Dataset records:
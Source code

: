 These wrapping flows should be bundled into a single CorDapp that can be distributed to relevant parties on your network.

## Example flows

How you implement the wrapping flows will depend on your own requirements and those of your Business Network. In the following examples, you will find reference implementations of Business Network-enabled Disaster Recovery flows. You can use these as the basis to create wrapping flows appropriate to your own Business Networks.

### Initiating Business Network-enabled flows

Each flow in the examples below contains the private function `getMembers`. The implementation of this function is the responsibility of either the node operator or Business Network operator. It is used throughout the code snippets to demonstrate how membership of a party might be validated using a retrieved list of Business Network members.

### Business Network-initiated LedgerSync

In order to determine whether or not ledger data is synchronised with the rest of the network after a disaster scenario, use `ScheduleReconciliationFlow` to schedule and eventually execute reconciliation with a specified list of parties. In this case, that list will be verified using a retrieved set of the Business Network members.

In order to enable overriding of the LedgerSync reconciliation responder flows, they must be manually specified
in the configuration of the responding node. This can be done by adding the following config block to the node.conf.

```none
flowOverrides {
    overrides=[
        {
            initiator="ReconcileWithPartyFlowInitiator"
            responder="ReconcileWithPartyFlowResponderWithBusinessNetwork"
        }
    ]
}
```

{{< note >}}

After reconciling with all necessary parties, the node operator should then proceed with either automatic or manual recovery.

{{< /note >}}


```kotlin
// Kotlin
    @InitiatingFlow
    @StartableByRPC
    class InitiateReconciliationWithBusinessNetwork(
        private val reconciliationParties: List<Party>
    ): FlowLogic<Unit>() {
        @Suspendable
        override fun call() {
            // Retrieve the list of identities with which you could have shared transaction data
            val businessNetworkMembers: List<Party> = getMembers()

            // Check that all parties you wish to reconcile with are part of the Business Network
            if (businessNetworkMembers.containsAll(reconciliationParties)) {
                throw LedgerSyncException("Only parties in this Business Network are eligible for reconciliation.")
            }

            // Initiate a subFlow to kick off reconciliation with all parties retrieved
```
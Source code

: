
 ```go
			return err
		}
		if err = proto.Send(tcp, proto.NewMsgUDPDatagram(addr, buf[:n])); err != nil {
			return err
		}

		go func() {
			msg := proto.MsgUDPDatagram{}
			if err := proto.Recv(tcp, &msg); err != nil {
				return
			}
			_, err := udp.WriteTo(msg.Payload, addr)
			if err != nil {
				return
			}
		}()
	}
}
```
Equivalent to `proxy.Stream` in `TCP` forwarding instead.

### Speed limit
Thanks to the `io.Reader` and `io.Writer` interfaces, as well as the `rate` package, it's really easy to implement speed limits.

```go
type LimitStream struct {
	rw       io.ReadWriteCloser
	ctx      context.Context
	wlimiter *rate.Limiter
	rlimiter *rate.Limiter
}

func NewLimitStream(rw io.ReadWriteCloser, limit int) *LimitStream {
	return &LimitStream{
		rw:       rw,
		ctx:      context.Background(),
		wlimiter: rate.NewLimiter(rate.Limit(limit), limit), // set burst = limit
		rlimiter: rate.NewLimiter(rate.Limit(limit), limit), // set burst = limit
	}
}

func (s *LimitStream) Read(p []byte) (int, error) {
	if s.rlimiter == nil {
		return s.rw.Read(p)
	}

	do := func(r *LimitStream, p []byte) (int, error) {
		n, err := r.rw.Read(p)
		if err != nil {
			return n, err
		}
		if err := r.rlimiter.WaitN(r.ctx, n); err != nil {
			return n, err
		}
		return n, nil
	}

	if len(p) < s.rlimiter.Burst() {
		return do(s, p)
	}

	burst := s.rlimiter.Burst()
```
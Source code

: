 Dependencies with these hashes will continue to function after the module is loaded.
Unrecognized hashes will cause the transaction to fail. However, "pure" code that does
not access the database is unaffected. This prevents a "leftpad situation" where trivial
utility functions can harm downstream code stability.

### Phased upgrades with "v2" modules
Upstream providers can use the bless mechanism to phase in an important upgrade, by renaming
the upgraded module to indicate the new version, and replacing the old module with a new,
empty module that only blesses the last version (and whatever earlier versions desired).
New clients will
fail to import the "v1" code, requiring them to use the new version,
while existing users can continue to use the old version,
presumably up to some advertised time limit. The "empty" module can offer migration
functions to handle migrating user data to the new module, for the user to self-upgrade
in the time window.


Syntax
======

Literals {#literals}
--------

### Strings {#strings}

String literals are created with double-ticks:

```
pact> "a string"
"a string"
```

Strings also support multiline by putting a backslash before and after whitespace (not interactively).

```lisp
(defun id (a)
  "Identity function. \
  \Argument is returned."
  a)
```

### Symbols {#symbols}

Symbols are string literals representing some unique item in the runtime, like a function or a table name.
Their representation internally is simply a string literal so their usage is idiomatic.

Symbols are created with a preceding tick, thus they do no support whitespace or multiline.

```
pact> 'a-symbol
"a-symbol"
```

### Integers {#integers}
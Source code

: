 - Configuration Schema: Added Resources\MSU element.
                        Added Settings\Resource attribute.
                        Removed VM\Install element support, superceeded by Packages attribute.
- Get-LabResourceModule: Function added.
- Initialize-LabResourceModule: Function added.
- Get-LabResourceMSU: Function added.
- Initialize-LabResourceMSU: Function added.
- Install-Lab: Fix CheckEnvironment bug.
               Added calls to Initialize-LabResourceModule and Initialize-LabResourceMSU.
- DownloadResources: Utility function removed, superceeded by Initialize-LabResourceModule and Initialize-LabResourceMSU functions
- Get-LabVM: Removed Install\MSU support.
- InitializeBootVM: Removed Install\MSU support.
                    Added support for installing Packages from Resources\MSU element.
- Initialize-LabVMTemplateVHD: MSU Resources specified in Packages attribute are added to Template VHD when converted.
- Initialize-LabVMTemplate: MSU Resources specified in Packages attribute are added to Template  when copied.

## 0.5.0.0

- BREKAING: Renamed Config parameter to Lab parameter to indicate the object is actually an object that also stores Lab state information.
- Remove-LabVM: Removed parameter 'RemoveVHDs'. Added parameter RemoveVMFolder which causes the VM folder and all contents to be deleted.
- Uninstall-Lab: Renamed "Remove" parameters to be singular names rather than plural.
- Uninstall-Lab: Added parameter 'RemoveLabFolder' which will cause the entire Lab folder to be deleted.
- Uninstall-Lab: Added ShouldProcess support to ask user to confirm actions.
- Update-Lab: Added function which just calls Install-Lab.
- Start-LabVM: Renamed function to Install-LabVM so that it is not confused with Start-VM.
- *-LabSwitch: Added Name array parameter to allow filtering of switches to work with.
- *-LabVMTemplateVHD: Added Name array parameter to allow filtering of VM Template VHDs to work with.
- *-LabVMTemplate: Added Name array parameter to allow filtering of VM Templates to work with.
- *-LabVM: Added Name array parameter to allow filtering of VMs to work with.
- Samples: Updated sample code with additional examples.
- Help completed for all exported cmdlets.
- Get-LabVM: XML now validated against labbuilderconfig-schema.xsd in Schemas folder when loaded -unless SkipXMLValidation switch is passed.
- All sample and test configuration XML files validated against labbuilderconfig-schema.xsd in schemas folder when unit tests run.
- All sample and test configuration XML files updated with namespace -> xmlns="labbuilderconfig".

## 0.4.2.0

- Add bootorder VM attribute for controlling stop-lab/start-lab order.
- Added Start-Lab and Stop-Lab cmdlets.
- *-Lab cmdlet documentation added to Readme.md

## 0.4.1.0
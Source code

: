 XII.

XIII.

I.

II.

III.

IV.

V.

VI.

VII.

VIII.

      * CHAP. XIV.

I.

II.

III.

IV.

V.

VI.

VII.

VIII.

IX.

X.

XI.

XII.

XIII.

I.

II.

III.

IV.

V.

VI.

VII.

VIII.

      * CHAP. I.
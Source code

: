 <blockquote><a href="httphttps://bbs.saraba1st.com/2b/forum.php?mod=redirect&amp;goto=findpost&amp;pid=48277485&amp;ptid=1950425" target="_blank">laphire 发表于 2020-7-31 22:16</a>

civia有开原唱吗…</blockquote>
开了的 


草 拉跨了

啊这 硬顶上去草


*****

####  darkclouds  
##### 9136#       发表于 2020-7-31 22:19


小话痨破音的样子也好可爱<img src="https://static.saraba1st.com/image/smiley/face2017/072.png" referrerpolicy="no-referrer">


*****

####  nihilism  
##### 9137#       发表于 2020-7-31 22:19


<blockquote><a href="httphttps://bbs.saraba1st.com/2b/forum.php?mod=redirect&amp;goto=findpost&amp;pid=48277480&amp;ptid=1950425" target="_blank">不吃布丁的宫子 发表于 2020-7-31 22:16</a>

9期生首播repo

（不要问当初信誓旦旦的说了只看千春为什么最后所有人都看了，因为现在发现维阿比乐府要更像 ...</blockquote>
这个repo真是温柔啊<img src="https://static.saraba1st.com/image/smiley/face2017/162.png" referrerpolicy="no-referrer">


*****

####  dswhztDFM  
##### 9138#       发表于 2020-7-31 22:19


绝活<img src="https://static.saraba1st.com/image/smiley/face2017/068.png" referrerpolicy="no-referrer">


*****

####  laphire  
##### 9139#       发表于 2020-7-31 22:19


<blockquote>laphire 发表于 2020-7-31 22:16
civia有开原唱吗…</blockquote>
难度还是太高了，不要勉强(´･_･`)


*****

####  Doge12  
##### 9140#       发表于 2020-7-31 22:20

WORK INSTRUCTION:
List each line of the records that holds the string "folder".

ANSWER TO THIS PROBLEM:
- Remove-LabVM: Removed parameter 'RemoveVHDs'. Added parameter RemoveVMFolder which causes the VM folder and all contents to be deleted.
- Uninstall-Lab: Added parameter 'RemoveLabFolder' which will cause the entire Lab folder to be deleted.
- Get-LabVM: XML now validated against labbuilderconfig-schema.xsd in Schemas folder when loaded -unless SkipXMLValidation switch is passed.
- All sample and test configuration XML files validated against labbuilderconfig-schema.xsd in schemas folder when unit tests run.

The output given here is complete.